Vesttoo, an insurtech-focused insurance-linked securities (ILS), has come under scrutiny after allegations of fraudulent collateral emerged yesterday from an Israeli tech publication.

Vesttoo logoPublisher Calcalist made a statement for the first time on CTech, claiming that “billions of dollars in collateral” were involved, a very high number for a company in the development stage of Vesttoo, and pointing to the billions offered by the company is “fraud”.

The publication said an initial investigation, which was underway, uncovered this “fraudulent collateral” and “found that the collateral the company claimed was virtually non-existent.”

Artemis contacted Vesttoo for comment and received the following response acknowledging that an investigation is ongoing.

“The Vesttoo team found inconsistencies between the investors and the spin-off company in the transactions that Vesttoo modeled its risk.

“We take the integrity of our business very seriously and are undertaking a comprehensive third-party audit to ensure our due diligence process continues to be robust.”

The scale of this purported collateral issue is unclear, as the issuer claims the amount affected will be in the billions, suggesting something is affecting many Vesttoo transactions.

In insurance-linked securities (ILS), transactions are mostly fully collateralized and backed one-for-one by collateral, or are mostly collateralized, minus any benefit of prepaid premiums or leverage, and any inconsistencies or errors may be A key issue is for the integrity of the transaction.

This can lead to a collateral shortfall, meaning there is not enough money to cover any claims, or investors are unable to get their money back when the deal matures.

Of course, it also affects investment value, meaning that third-party investors don’t really own the value they’ve marked in their books.
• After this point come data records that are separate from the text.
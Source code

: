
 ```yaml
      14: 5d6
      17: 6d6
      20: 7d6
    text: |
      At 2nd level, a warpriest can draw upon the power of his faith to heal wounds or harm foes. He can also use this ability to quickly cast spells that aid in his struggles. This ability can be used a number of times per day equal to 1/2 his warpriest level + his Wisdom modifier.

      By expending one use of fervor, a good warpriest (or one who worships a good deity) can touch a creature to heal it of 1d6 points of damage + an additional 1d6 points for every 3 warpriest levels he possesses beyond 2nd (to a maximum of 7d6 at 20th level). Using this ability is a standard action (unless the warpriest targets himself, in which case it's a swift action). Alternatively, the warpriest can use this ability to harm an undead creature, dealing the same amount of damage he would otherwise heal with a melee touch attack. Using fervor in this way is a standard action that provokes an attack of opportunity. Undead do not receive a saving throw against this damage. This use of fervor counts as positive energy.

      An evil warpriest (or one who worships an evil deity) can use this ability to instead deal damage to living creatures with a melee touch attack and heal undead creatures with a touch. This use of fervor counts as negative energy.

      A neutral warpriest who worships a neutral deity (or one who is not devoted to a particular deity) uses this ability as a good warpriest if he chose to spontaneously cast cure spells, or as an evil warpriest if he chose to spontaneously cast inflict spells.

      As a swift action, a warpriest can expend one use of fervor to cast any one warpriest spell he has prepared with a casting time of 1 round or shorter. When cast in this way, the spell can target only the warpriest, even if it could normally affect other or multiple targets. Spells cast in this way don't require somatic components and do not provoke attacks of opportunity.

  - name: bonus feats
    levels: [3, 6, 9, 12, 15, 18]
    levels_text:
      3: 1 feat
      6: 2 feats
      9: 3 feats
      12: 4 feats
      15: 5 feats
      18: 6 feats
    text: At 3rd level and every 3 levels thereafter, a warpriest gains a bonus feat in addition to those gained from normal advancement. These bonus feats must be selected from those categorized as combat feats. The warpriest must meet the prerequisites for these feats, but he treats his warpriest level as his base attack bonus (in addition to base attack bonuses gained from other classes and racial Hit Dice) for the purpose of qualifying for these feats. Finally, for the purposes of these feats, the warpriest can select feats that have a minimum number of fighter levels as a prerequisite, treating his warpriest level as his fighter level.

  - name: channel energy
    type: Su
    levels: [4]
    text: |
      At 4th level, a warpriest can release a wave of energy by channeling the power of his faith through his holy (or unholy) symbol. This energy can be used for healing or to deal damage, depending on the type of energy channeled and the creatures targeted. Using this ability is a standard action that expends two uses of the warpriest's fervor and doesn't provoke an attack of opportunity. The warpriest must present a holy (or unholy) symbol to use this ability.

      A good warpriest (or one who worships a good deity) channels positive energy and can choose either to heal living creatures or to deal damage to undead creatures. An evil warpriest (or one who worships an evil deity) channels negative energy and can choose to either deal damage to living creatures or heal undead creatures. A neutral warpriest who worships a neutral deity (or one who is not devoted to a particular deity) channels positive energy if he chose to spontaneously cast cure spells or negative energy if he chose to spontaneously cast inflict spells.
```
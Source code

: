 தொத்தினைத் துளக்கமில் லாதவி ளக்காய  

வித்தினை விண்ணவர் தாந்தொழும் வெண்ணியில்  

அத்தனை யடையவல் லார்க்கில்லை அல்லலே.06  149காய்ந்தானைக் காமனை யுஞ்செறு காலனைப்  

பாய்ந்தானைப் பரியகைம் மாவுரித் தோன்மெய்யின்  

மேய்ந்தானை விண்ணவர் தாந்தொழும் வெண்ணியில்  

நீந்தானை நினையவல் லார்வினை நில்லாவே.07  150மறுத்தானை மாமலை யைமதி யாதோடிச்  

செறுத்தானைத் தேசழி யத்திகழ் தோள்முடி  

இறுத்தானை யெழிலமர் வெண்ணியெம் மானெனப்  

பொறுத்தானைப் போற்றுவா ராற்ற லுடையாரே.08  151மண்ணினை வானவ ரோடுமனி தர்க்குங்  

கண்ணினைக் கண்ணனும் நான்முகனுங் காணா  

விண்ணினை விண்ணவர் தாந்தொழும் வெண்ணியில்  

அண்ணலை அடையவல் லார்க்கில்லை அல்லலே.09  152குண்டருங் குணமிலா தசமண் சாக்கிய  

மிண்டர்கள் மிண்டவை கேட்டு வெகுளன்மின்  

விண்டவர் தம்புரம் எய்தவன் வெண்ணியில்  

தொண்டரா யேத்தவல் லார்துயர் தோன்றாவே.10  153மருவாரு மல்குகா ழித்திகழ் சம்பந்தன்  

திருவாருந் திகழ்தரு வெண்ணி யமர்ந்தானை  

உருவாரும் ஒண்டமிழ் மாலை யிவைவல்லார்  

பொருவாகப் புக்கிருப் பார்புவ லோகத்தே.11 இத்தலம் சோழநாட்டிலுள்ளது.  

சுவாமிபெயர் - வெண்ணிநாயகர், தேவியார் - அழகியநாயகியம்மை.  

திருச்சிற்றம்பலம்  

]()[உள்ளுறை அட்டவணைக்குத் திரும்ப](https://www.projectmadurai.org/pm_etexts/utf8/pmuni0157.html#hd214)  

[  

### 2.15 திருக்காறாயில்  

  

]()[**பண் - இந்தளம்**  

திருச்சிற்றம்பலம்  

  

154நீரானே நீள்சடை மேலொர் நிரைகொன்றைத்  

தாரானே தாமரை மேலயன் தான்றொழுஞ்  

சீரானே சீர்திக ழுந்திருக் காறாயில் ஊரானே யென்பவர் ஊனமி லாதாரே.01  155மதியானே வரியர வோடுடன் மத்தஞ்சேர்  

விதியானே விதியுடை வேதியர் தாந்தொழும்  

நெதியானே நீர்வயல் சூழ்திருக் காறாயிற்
As far as capital credit is concerned, the knock-on effects of any collateral-related errors or problems are particularly important to the cedent, as they may need to demonstrate that collateral is available as part of their protection or solvency, and may face The situation where collateral is short is found to be lacking.
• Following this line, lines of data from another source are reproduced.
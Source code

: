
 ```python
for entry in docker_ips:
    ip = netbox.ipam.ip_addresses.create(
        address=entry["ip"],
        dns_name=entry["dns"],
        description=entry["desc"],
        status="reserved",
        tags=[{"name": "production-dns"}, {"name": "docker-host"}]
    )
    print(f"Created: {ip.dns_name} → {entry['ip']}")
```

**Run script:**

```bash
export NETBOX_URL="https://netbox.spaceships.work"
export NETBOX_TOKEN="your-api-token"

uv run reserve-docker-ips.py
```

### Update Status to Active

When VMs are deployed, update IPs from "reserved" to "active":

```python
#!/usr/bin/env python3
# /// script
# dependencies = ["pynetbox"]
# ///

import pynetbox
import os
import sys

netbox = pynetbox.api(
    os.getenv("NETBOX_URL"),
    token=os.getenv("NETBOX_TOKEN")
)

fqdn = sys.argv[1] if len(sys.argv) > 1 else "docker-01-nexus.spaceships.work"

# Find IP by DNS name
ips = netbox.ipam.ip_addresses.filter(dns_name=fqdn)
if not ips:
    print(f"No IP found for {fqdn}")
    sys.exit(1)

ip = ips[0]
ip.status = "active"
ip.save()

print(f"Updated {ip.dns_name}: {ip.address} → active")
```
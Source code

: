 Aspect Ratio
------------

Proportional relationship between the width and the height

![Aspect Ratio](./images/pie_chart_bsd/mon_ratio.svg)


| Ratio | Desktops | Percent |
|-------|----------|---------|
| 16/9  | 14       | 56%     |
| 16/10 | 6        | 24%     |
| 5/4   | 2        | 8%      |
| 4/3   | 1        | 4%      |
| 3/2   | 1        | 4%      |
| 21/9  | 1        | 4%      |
We previously learned that Vesttoo often uses Letters of Credit (LOCs) in its ILS transactions, with the bank providing the letter of credit and the investor interacting with the bank. If that’s the case, it seems likely that any banking processes involved in any problematic transactions will also be subject to some scrutiny.

Israeli newspaper Globes provided more information and another statement suggesting that Vesttoo’s board had launched an investigation into alleged fraud, expressing suspicion that “the assurance documents submitted to complete the transaction were falsified”.

Vesttoo confirmed in a statement that the fallout from the investigation had led to the departure of a number of senior executives at the company.

“Some members of the leadership team have decided to leave without awaiting the outcome of the audit and we respect their decision,” the company said.

We’re not going to speculate on what’s actually going on here. At this stage, all claims and information are limited.

It is important to note, however, that risk transfer for reinsurance collateral and issuance of Insurance-Linked Securities (ILS) is one of the fundamental elements of the ILS market and an area where compliance is absolutely critical.